Azure Cosmos DB Sink Connector for Confluent Cloud

The Microsoft Azure Cosmos Sink Connector for Confluent Cloud reads from and writes data to a Microsoft Azure Cosmos database. The connector polls data from Kafka and writes to database containers.

Important

If you are still on Confluent Cloud Enterprise, please contact your Confluent Account Executive for more information about using this connector.

Features

The Azure Cosmos Sink connector supports the following features:

  • Topic mapping: Maps the Kafka Topic to the Azure Cosmos DB container.
  • Multiple key strategies:
    • FullKeyStrategy: The ID generated is the Kafka record key. This is the default option.
    • KafkaMetadataStrategy: The ID generated is a concatenation of the Kafka topic, partition, and offset. For example: ${topic}-${partition}-${offset}.
    • ProvidedInKeyStrategy: The ID generated is the id field found in the key object.
    • ProvidedInValueStrategy: The ID generated is the id field found in the value object. Every record must have (lower case) id field. This is an Azure Cosmos DB requirement. See the lower case id prerequisite.

The following shows an example of each strategy and the resulting id in Azure Cosmos.

ID Strategies

ID strategies

See Configuration Properties for configuration property values and descriptions.

See Cloud connector limitations for additional information.

Quick Start

Use this quick start to get up and running with the Confluent Cloud Azure Cosmos DB Sink connector. The quick start provides the basics of selecting the connector and configuring it to stream Kafka events to an Azure Cosmos DB container.

Prerequisites
  • Authorized access to a Confluent Cloud cluster on Azure.

  • The Confluent Cloud CLI installed and configured for the cluster. See Install and Configure the Confluent Cloud CLI.

  • Schema Registry must be enabled to use a Schema Registry-based format (for example, Avro, JSON_SR (JSON Schema), or Protobuf).

  • At least one source Kafka topic must exist in your Confluent Cloud cluster before creating the sink connector.

  • The Azure Cosmos DB and the Kafka cluster must be in the same region.
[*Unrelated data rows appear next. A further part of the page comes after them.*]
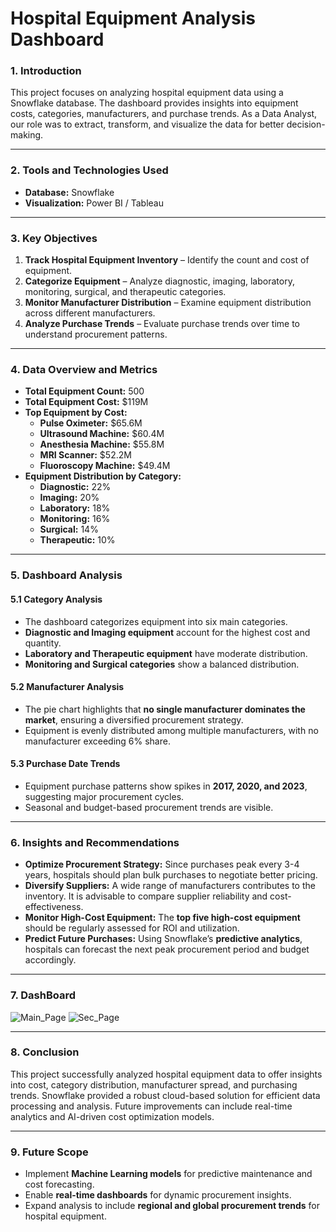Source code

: #                                                Hospital Equipment Analysis Dashboard

### **1. Introduction**
This project focuses on analyzing hospital equipment data using a Snowflake database. The dashboard provides insights into equipment costs, categories, manufacturers, and purchase trends. As a Data Analyst, our role was to extract, transform, and visualize the data for better decision-making.

---

### **2. Tools and Technologies Used**
- **Database:** Snowflake
- **Visualization:** Power BI / Tableau
---

### **3. Key Objectives**
1. **Track Hospital Equipment Inventory** – Identify the count and cost of equipment.
2. **Categorize Equipment** – Analyze diagnostic, imaging, laboratory, monitoring, surgical, and therapeutic categories.
3. **Monitor Manufacturer Distribution** – Examine equipment distribution across different manufacturers.
4. **Analyze Purchase Trends** – Evaluate purchase trends over time to understand procurement patterns.

---

### **4. Data Overview and Metrics**
- **Total Equipment Count:** 500
- **Total Equipment Cost:** $119M
- **Top Equipment by Cost:**
  - **Pulse Oximeter:** $65.6M
  - **Ultrasound Machine:** $60.4M
  - **Anesthesia Machine:** $55.8M
  - **MRI Scanner:** $52.2M
  - **Fluoroscopy Machine:** $49.4M
- **Equipment Distribution by Category:**
  - **Diagnostic:** 22%
  - **Imaging:** 20%
  - **Laboratory:** 18%
  - **Monitoring:** 16%
  - **Surgical:** 14%
  - **Therapeutic:** 10%

---

### **5. Dashboard Analysis**
#### **5.1 Category Analysis**
- The dashboard categorizes equipment into six main categories.
- **Diagnostic and Imaging equipment** account for the highest cost and quantity.
- **Laboratory and Therapeutic equipment** have moderate distribution.
- **Monitoring and Surgical categories** show a balanced distribution.

#### **5.2 Manufacturer Analysis**
- The pie chart highlights that **no single manufacturer dominates the market**, ensuring a diversified procurement strategy.
- Equipment is evenly distributed among multiple manufacturers, with no manufacturer exceeding 6% share.

#### **5.3 Purchase Date Trends**
- Equipment purchase patterns show spikes in **2017, 2020, and 2023**, suggesting major procurement cycles.
- Seasonal and budget-based procurement trends are visible.

---

### **6. Insights and Recommendations**
- **Optimize Procurement Strategy:** Since purchases peak every 3-4 years, hospitals should plan bulk purchases to negotiate better pricing.
- **Diversify Suppliers:** A wide range of manufacturers contributes to the inventory. It is advisable to compare supplier reliability and cost-effectiveness.
- **Monitor High-Cost Equipment:** The **top five high-cost equipment** should be regularly assessed for ROI and utilization.
- **Predict Future Purchases:** Using Snowflake’s **predictive analytics**, hospitals can forecast the next peak procurement period and budget accordingly.

---

### **7. DashBoard**
![Main_Page](https://github.com/user-attachments/assets/ab42ddbf-b9eb-427b-9af4-69446a4c0bce)
![Sec_Page](https://github.com/user-attachments/assets/6fca5c61-eb47-424f-b530-d769c1f992e2)

---

### **8. Conclusion**
This project successfully analyzed hospital equipment data to offer insights into cost, category distribution, manufacturer spread, and purchasing trends. Snowflake provided a robust cloud-based solution for efficient data processing and analysis. Future improvements can include real-time analytics and AI-driven cost optimization models.

---

### **9. Future Scope**
- Implement **Machine Learning models** for predictive maintenance and cost forecasting.
- Enable **real-time dashboards** for dynamic procurement insights.
- Expand analysis to include **regional and global procurement trends** for hospital equipment.


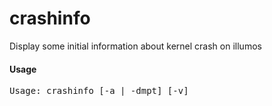 crashinfo
====

Display some initial information about kernel crash on illumos

#### Usage
<pre>
Usage: crashinfo [-a | -dmpt] [-v]  <corefile>  
</pre>
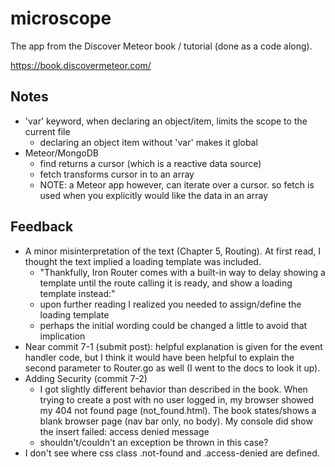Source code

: # microscope
The app from the Discover Meteor book / tutorial (done as a  code along).

https://book.discovermeteor.com/

## Notes
* 'var' keyword, when declaring an object/item, limits the scope to the current file
    - declaring an object item without 'var' makes it global
* Meteor/MongoDB
    - find returns a cursor (which is a reactive data source)
    - fetch transforms cursor in to an array
    - NOTE: a Meteor app however, can iterate over a cursor. so fetch is used when you explicitly would like the data in an array

## Feedback
* A minor misinterpretation of the text (Chapter 5, Routing). At first read, I thought the text implied a loading template was included.
    - "Thankfully, Iron Router comes with a built-in way to delay showing a template until the route calling it is ready, and show a loading template instead:"
    - upon further reading I realized you needed to assign/define the loading template
    - perhaps the initial wording could be changed a little to avoid that implication
* Near commit 7-1 (submit post): helpful explanation is given for the event handler code, but I think it would have been helpful to explain the second parameter to Router.go as well (I went to the docs to look it up).
* Adding Security (commit 7-2)
    - I got slightly different behavior than described in the book. When trying to create a post with no user logged in, my browser showed my 404 not found page (not_found.html). The book states/shows a blank browser page (nav bar only, no body). My console did show the insert failed: access denied message
    - shouldn't/couldn't an exception be thrown in this case?
* I don't see where css class .not-found and .access-denied are defined.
  • The Azure Cosmos DB requires an id field in every record. See ID strategies for an example of how each of these works. The following strategies are provided to generate the ID:

    • FullKeyStrategy: The ID generated is the Kafka record key. This is the default option.

    • KafkaMetadataStrategy: The ID generated is a concatenation of the Kafka topic, partition, and offset. For example: ${topic}-${partition}-${offset}.

    • ProvidedInKeyStrategy: The ID generated is the id field found in the key object.

    • ProvidedInValueStrategy: The ID generated is the id field found in the value object. If you select this ID strategy, you must create a new field named id. You can also use the following ksqlDB statement. The example below uses a topic named orders.

      CREATE STREAM ORDERS_STREAM WITH (
         KAFKA_TOPIC = 'orders',
         VALUE_FORMAT = 'AVRO'
         );
      CREATE STREAM ORDER_AUGMENTED AS
         SELECT
            ORDERID AS `id`,
              ORDERTIME,
              ITEMID,
              ORDERUNITS,
              ADDRESS
         FROM  ORDERS_STREAM;
      

Note

  • The connector supports Upsert based on id.
  • The connector does not support Delete for tombstone records.

Using the Confluent Cloud Console

Step 1: Launch your Confluent Cloud cluster.

See the Quick Start for Apache Kafka using Confluent Cloud for installation instructions.

Step 2: Add a connector.

Click Connectors. If you already have connectors in your cluster, click Add connector.

Step 3: Select your connector.

Click the Azure Cosmos DB sink connector icon.

Azure Cosmos Sink Connector Icon

Step 4: Set up the connection.

Note

  • Make sure you have all your prerequisites completed.
  • An asterisk ( * ) designates a required entry.
  1. Select one or more topics.

  2. Enter a connector Name.

  3. Select an Input message format (data coming from the Kafka topic): AVRO, PROTOBUF, JSON_SR (JSON Schema), or JSON (schemaless). A valid schema must be available in Schema Registry to use a schema-based message format (for example, Avro, JSON_SR (JSON Schema), or Protobuf).

  4. Enter your Kafka Cluster credentials. The credentials are either the cluster API key and secret or the service account API key and secret.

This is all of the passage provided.